Dataset excerpts:

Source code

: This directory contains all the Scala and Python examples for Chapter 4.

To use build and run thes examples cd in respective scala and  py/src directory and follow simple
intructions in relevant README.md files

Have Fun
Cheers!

Task requirements: Send back, unchanged, every line of the records from the one with "intructions in relevant README.md files" through the last.

Solved problem:
intructions in relevant README.md files

Have Fun
Cheers!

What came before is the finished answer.